[[ The data, beginning ]]

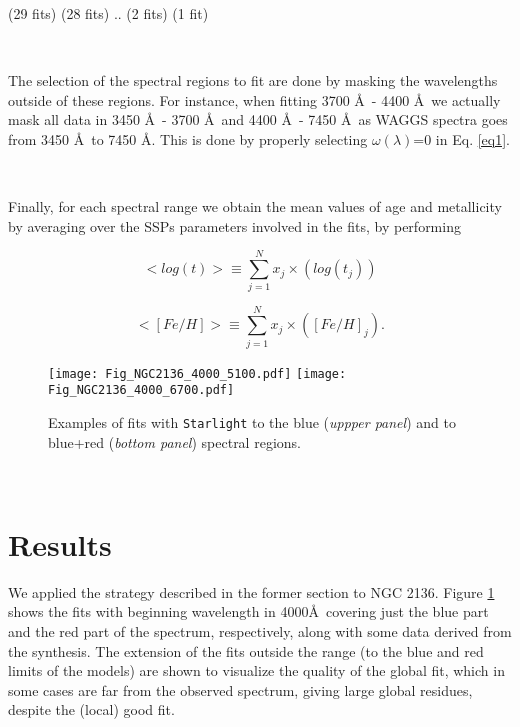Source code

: \documentclass[baaa]{baaa}
\begin{document}
(29 fits)	  \hspace{0.5cm}	(28  fits)  \hspace{0.5cm}  ..	\hspace{0.5cm}    (2 fits)      \hspace{0.5cm}	(1 fit)

\

The selection of the spectral regions to fit are done by masking the wavelengths outside of these regions. For instance, when fitting 3700 \AA\ - 4400 \AA\ we actually mask all data in 3450 \AA\ - 3700 \AA\ and 4400 \AA\ - 7450 \AA\, as WAGGS spectra goes from 3450 \AA\ to 7450 \AA . This is done by properly selecting $\omega(\lambda)$=0 in Eq. \ref{eq1}.

\

Finally, for each spectral range we obtain the mean values of age and metallicity by averaging over the SSPs parameters involved in the fits, by performing

\begin{equation}
\label{eq2}
<log (t)> \equiv \sum_{j=1}^{N} x_j \times (log (t_j))
\end{equation}

\begin{equation}
\label{eq3}
<[Fe/H]> \equiv \sum_{j=1}^{N} x_j \times ([Fe/H]_j).
\end{equation}

\begin{figure}[!ht]
\centering
\texttt{[image: Fig\_NGC2136\_4000\_5100.pdf]}
\texttt{[image: Fig\_NGC2136\_4000\_6700.pdf]}
\caption{Examples of fits with {\tt Starlight} to the blue (\emph {uppper panel}) and to blue+red (\emph{bottom panel}) spectral regions.}
\label{Blue}
\end{figure}

\

\section{Results}

We applied the strategy described in the former section to NGC 2136. Figure \ref{Blue} shows the fits with beginning wavelength in 4000\AA\ covering just the blue part and the red part of the spectrum, respectively, along with some data derived from the synthesis. The extension of the fits outside the range (to the blue and red limits of the models) are shown to visualize the quality of the global fit, which in some cases are far from the observed spectrum, giving large global residues, despite the (local) good fit.
\end{document}
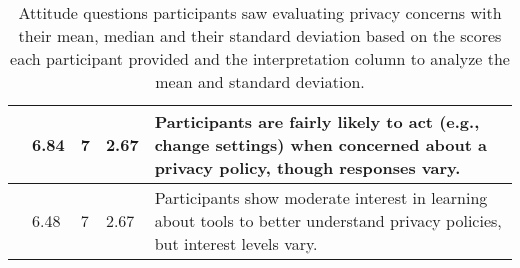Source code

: \begin{table}[htb]
\begin{tabular}{@{}p{}|l|l|l|p{}@{}}
    \qThirteen{}
     & 6.84	& 7	& 2.67 &
     Participants are fairly likely to act (e.g., change settings) when concerned about a privacy policy, though responses vary.
\\\hline

     \qFourteen{}
     & 6.48	& 7	& 2.67 &
     Participants show moderate interest in learning about tools to better understand privacy policies, but interest levels vary.

     \\\hline
    \end{tabular}
    \caption{Attitude questions participants saw evaluating privacy concerns with their mean, median and their standard deviation based on the scores each participant provided and the interpretation column to analyze the mean and standard deviation.}
    \label{table: demoStats}
\end{table}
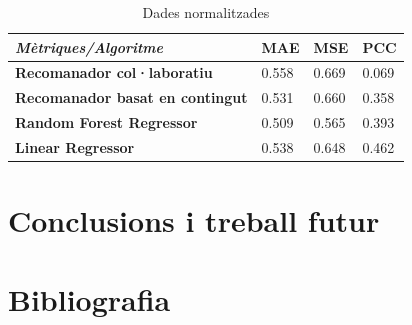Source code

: \documentclass[12pt,a4paper,catalan]{article}
\begin{document}
\begin{table}[h]
\centering
\begin{tabular}{@{}llll@{}}
\toprule
\textit{\textbf{Mètriques/Algoritme}}   & \textbf{MAE} & \textbf{MSE} & \textbf{PCC} \\ \midrule
\textbf{Recomanador col·laboratiu}      & 0.558        & 0.669        & 0.069        \\
\textbf{Recomanador basat en contingut} & 0.531        & 0.660        & 0.358        \\
\textbf{Random Forest Regressor}        & 0.509        & 0.565        & 0.393        \\
\textbf{Linear Regressor}               & 0.538        & 0.648        & 0.462        \\ \bottomrule
\end{tabular}
\caption{Dades normalitzades}
\end{table}

\newpage
\section{Conclusions i treball futur}
\newpage
\section{Bibliografia}
\end{document}
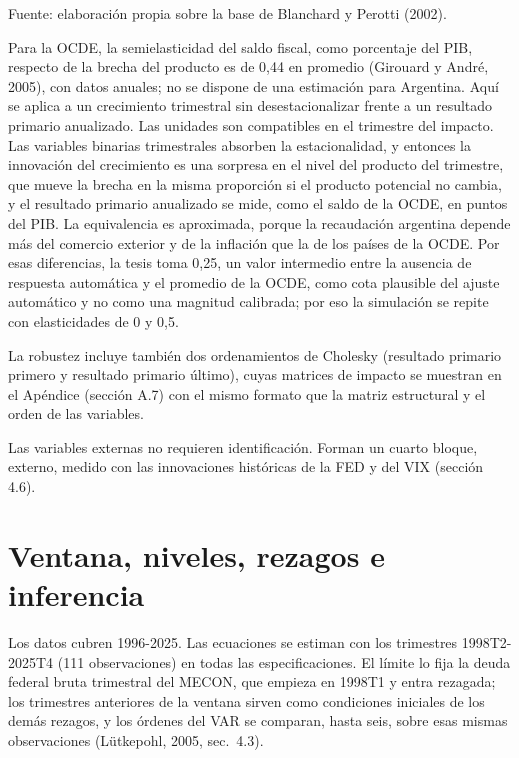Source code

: Fuente: elaboración propia sobre la base de Blanchard y Perotti (2002).

Para la OCDE, la semielasticidad del saldo fiscal, como porcentaje del
PIB, respecto de la brecha del producto es de 0,44 en promedio (Girouard
y André, 2005), con datos anuales; no se dispone de una estimación para
Argentina. Aquí se aplica a un crecimiento trimestral sin
desestacionalizar frente a un resultado primario anualizado. Las
unidades son compatibles en el trimestre del impacto. Las variables
binarias trimestrales absorben la estacionalidad, y entonces la
innovación del crecimiento es una sorpresa en el nivel del producto del
trimestre, que mueve la brecha en la misma proporción si el producto
potencial no cambia, y el resultado primario anualizado se mide, como el
saldo de la OCDE, en puntos del PIB. La equivalencia es aproximada,
porque la recaudación argentina depende más del comercio exterior y de
la inflación que la de los países de la OCDE. Por esas diferencias, la
tesis toma 0,25, un valor intermedio entre la ausencia de respuesta
automática y el promedio de la OCDE, como cota plausible del ajuste
automático y no como una magnitud calibrada; por eso la simulación se
repite con elasticidades de 0 y 0,5.

La robustez incluye también dos ordenamientos de Cholesky (resultado
primario primero y resultado primario último), cuyas matrices de impacto
se muestran en el Apéndice (sección A.7) con el mismo formato que la
matriz estructural y el orden de las variables.

Las variables externas no requieren identificación. Forman un cuarto
bloque, externo, medido con las innovaciones históricas de la FED y del
VIX (sección 4.6).

\section{Ventana, niveles, rezagos e inferencia}

Los datos cubren 1996-2025. Las ecuaciones se estiman con los trimestres
1998T2-2025T4 (111 observaciones) en todas las especificaciones. El
límite lo fija la deuda federal bruta trimestral del MECON, que empieza
en 1998T1 y entra rezagada; los trimestres anteriores de la ventana
sirven como condiciones iniciales de los demás rezagos, y los órdenes
del VAR se comparan, hasta seis, sobre esas mismas observaciones
(Lütkepohl, 2005, sec.~4.3).

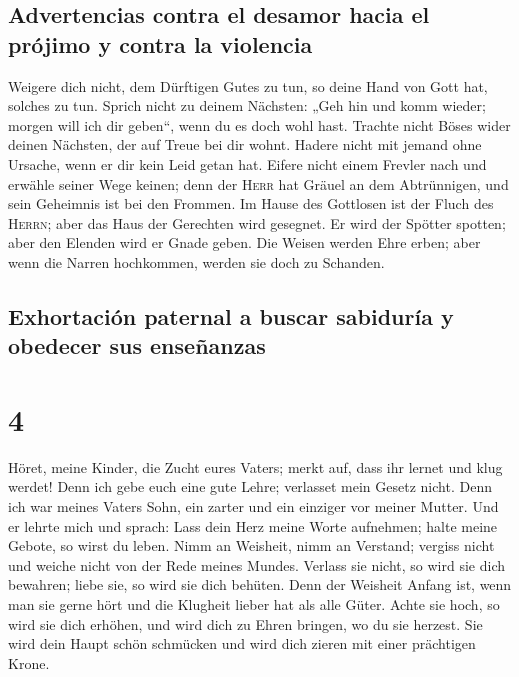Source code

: \hypertarget{advertencias-contra-el-desamor-hacia-el-pruxf3jimo-y-contra-la-violencia}{%
\subsection{Advertencias contra el desamor hacia el prójimo y contra la
violencia}\label{advertencias-contra-el-desamor-hacia-el-pruxf3jimo-y-contra-la-violencia}}

 Weigere dich nicht, dem Dürftigen Gutes zu tun, so deine
Hand von Gott hat, solches zu tun.  Sprich nicht zu
deinem Nächsten: „Geh hin und komm wieder; morgen will ich dir geben``,
wenn du es doch wohl hast.  Trachte nicht Böses wider
deinen Nächsten, der auf Treue bei dir wohnt.  Hadere
nicht mit jemand ohne Ursache, wenn er dir kein Leid getan hat.
 Eifere nicht einem Frevler nach und erwähle seiner Wege
keinen;  denn der \textsc{Herr} hat Gräuel an dem
Abtrünnigen, und sein Geheimnis ist bei den Frommen.  Im
Hause des Gottlosen ist der Fluch des \textsc{Herrn}; aber das Haus der
Gerechten wird gesegnet.  Er wird der Spötter spotten;
aber den Elenden wird er Gnade geben.  Die Weisen werden
Ehre erben; aber wenn die Narren hochkommen, werden sie doch zu
Schanden.

\hypertarget{exhortaciuxf3n-paternal-a-buscar-sabiduruxeda-y-obedecer-sus-enseuxf1anzas}{%
\subsection{Exhortación paternal a buscar sabiduría y obedecer sus
enseñanzas}\label{exhortaciuxf3n-paternal-a-buscar-sabiduruxeda-y-obedecer-sus-enseuxf1anzas}}

\hypertarget{section-3}{%
\section{4}\label{section-3}}

 Höret, meine Kinder, die Zucht eures Vaters; merkt auf,
dass ihr lernet und klug werdet!  Denn ich gebe euch eine
gute Lehre; verlasset mein Gesetz nicht.  Denn ich war
meines Vaters Sohn, ein zarter und ein einziger vor meiner Mutter.
 Und er lehrte mich und sprach: Lass dein Herz meine Worte
aufnehmen; halte meine Gebote, so wirst du leben.  Nimm an
Weisheit, nimm an Verstand; vergiss nicht und weiche nicht von der Rede
meines Mundes.  Verlass sie nicht, so wird sie dich
bewahren; liebe sie, so wird sie dich behüten.  Denn der
Weisheit Anfang ist, wenn man sie gerne hört und die Klugheit lieber hat
als alle Güter.  Achte sie hoch, so wird sie dich erhöhen,
und wird dich zu Ehren bringen, wo du sie herzest.  Sie
wird dein Haupt schön schmücken und wird dich zieren mit einer
prächtigen Krone.


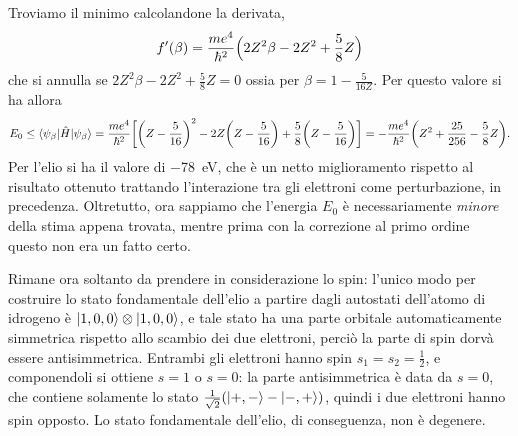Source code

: Troviamo il minimo calcolandone la derivata,
\begin{equation}
    f'(\beta)=\frac{me^4}{\hbar^2}\Bigl(2Z^2\beta-2Z^2+\frac58Z\Bigr)
\end{equation}
che si annulla se $2Z^2\beta-2Z^2+\frac58Z=0$ ossia per $\beta=1-\frac5{16Z}$.
Per questo valore si ha allora
\begin{equation}
    E_0\le
    \langle\psi_\beta\rvert\hat{H}\lvert\psi_\beta\rangle=
    \frac{me^4}{\hbar^2}\biggl[\bigg(Z-\frac5{16}\bigg)^2-2Z\biggl(Z-\frac5{16}\biggr)+\frac58\bigg(Z-\frac5{16}\biggr)\biggr]=
    -\frac{me^4}{\hbar^2}\biggl(Z^2+\frac{25}{256}-\frac58Z\biggr).
\end{equation}
Per l'elio si ha il valore di \SI{-78}{\electronvolt}, che è un netto miglioramento rispetto al risultato ottenuto trattando l'interazione tra gli elettroni come perturbazione, in precedenza.
Oltretutto, ora sappiamo che l'energia $E_0$ è necessariamente \emph{minore} della stima appena trovata, mentre prima con la correzione al primo ordine questo non era un fatto certo.

Rimane ora soltanto da prendere in considerazione lo spin: l'unico modo per costruire lo stato fondamentale dell'elio a partire dagli autostati dell'atomo di idrogeno è $\lvert1,0,0\rangle\otimes\lvert1,0,0\rangle$, e tale stato ha una parte orbitale automaticamente simmetrica rispetto allo scambio dei due elettroni, perciò la parte di spin dorvà essere antisimmetrica.
Entrambi gli elettroni hanno spin $s_1=s_2=\frac12$, e componendoli si ottiene $s=1$ o $s=0$: la parte antisimmetrica è data da $s=0$, che contiene solamente lo stato $\frac1{\sqrt{2}}(\lvert+,-\rangle-\lvert-,+\rangle)$, quindi i due elettroni hanno spin opposto.
Lo stato fondamentale dell'elio, di conseguenza, non è degenere.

[[ The data, end ]]

(Your goal):
Copy every line above in which the string "questo" shows up.

(Written solution):
Per questo valore si ha allora
Oltretutto, ora sappiamo che l'energia $E_0$ è necessariamente \emph{minore} della stima appena trovata, mentre prima con la correzione al primo ordine questo non era un fatto certo.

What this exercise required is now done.